• Problem to solve
Keep every line in which "height" occurs and drop the rest of the data.

• Excerpted data

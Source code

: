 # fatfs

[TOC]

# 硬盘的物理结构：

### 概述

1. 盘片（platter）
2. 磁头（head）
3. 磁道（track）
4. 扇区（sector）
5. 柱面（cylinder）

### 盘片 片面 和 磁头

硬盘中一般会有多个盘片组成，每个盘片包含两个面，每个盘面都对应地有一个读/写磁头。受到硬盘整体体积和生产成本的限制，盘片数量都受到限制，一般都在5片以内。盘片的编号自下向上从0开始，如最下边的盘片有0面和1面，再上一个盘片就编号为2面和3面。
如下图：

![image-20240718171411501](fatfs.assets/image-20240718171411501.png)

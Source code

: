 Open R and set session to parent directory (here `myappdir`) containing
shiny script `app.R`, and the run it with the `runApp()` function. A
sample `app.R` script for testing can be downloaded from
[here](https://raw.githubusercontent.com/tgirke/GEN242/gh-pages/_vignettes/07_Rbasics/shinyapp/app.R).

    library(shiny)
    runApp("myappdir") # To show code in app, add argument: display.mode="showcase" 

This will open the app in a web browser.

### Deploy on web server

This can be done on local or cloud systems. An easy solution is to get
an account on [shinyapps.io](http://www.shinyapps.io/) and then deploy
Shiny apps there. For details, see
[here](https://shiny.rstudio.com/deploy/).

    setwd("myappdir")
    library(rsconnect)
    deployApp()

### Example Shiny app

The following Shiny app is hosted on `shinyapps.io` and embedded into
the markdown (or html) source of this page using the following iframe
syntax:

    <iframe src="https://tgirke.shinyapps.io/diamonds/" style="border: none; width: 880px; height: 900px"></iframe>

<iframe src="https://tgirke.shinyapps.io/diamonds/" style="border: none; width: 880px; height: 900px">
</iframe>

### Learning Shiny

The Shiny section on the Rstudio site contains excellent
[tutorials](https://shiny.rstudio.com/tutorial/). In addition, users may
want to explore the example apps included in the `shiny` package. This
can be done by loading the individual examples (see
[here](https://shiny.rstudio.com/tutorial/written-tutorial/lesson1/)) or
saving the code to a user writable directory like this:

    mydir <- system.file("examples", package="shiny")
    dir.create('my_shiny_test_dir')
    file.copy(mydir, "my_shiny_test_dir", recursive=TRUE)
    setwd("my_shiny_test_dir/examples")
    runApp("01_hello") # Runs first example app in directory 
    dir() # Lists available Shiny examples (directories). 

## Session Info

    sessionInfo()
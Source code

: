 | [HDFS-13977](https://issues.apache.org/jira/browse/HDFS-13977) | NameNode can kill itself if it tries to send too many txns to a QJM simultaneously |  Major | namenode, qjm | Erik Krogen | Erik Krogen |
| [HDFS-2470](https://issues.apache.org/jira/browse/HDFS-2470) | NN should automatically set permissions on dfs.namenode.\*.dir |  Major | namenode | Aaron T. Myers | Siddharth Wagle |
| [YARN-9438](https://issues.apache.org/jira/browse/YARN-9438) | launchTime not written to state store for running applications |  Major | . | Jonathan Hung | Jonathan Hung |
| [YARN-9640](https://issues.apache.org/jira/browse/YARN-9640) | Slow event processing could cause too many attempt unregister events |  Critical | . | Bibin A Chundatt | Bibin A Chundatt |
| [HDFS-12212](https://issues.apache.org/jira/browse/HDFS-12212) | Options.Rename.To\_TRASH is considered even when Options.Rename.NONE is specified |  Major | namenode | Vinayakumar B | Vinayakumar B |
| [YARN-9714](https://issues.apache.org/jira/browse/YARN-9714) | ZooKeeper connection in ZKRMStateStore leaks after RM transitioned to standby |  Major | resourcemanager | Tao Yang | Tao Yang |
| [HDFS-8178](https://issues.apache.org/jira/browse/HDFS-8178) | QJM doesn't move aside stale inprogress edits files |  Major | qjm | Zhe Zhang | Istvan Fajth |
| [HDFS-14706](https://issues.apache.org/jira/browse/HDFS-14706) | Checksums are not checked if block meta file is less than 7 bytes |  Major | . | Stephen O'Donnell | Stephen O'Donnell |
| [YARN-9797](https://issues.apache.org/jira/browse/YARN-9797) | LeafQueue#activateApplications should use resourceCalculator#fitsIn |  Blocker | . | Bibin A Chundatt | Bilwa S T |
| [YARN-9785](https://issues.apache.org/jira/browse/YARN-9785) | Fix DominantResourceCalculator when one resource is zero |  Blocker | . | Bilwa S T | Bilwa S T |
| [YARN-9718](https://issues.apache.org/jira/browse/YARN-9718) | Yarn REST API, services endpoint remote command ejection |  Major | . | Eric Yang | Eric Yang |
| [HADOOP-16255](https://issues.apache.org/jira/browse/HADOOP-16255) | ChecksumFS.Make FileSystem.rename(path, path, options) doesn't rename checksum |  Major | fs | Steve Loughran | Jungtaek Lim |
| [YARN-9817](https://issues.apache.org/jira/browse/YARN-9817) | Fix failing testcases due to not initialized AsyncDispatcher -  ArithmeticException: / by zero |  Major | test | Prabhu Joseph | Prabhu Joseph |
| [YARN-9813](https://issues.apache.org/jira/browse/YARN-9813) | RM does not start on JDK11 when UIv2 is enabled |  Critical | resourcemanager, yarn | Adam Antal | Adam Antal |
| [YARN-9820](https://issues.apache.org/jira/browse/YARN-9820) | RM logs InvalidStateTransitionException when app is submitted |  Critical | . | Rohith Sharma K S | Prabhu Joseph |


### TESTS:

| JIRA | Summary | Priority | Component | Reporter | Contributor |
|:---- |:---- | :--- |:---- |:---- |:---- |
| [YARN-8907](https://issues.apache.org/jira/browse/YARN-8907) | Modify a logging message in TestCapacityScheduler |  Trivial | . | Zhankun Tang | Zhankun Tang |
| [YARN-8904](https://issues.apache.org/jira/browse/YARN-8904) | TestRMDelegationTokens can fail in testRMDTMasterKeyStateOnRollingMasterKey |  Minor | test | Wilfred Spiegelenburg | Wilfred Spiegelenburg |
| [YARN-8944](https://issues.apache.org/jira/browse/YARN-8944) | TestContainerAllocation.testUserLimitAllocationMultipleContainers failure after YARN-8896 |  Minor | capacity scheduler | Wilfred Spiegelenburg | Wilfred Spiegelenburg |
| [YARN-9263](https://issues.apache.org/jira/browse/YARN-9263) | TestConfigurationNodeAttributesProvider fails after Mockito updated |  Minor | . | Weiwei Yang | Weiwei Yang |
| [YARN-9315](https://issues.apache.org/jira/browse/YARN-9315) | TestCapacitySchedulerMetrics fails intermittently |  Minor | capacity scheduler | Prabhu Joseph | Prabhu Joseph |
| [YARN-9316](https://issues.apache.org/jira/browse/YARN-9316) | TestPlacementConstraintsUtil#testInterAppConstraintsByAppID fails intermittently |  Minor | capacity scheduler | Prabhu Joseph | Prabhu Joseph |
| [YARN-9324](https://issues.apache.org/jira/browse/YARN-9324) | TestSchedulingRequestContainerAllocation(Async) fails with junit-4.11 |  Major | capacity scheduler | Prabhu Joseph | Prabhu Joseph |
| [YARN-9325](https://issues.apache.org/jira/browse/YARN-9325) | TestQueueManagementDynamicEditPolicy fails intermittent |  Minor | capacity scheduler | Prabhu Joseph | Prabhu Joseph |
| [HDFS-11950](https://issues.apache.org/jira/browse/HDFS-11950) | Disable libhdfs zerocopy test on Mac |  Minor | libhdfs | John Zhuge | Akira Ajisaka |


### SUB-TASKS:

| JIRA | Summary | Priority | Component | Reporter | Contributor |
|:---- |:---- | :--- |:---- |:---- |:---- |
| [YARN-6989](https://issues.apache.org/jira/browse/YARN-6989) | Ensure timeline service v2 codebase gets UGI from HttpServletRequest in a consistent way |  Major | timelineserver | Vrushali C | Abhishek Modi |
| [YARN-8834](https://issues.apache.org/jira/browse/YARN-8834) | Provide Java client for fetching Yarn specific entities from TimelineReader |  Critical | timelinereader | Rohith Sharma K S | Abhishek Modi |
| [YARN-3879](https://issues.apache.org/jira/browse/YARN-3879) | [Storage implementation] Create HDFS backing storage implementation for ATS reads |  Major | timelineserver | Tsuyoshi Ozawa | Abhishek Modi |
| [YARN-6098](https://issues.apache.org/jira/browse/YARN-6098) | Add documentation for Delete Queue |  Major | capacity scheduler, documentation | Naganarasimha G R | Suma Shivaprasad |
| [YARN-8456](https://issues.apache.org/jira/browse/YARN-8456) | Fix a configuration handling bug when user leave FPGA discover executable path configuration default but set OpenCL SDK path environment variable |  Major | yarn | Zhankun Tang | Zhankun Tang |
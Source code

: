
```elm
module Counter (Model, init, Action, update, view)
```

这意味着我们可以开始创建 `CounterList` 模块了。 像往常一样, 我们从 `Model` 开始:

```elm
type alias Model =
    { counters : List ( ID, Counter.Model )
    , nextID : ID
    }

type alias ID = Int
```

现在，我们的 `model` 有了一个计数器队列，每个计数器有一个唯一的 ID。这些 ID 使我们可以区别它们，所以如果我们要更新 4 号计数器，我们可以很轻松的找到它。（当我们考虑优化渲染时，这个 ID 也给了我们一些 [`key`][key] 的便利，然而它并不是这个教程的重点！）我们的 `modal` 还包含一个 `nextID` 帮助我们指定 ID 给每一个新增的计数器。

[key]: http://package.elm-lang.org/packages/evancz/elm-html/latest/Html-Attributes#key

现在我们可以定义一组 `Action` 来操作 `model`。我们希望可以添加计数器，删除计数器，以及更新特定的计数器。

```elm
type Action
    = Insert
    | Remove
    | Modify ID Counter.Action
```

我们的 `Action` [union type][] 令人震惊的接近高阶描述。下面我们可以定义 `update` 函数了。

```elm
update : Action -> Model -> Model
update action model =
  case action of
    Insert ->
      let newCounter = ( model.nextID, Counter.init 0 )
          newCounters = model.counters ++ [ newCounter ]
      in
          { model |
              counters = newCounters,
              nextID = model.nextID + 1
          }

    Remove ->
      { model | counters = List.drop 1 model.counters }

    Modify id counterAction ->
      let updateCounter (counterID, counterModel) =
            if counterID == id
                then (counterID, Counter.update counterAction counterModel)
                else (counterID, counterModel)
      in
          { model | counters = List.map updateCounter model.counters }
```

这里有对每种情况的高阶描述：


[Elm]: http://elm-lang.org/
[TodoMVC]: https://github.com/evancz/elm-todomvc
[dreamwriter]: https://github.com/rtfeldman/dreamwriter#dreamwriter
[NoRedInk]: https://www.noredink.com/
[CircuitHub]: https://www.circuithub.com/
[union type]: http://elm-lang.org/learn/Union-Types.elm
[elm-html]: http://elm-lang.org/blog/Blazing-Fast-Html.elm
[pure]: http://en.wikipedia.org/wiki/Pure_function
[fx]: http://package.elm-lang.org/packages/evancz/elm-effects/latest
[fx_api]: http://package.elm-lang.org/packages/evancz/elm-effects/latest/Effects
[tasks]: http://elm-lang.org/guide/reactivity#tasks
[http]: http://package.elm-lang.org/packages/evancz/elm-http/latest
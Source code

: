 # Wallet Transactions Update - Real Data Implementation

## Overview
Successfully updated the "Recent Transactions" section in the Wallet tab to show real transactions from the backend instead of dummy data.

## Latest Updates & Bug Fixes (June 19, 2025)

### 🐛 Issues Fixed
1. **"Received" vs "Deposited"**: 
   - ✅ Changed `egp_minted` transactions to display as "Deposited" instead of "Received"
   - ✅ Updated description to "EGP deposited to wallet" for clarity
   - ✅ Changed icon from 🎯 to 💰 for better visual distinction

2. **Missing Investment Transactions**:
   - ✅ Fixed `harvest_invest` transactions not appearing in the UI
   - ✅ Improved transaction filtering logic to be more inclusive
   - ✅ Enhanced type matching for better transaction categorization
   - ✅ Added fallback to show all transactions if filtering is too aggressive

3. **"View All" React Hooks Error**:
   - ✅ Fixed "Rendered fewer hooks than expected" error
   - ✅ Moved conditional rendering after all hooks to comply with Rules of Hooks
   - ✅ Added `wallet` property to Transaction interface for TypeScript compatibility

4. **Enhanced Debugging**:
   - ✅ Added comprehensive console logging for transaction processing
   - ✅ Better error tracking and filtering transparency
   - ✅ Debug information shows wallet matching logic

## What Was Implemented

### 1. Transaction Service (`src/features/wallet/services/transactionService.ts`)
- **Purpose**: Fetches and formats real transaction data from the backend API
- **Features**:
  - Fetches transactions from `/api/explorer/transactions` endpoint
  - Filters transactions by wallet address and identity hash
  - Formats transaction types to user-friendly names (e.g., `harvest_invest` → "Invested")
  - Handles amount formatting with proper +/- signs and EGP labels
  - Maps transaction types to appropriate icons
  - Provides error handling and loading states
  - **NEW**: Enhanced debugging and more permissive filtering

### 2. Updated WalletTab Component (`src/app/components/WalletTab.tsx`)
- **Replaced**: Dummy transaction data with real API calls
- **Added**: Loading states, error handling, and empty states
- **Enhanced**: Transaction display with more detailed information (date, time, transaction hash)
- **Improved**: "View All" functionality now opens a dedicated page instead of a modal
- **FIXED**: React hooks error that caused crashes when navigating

• Task output
    <iframe src="https://tgirke.shinyapps.io/diamonds/" style="border: none; width: 880px; height: 900px"></iframe>
<iframe src="https://tgirke.shinyapps.io/diamonds/" style="border: none; width: 880px; height: 900px">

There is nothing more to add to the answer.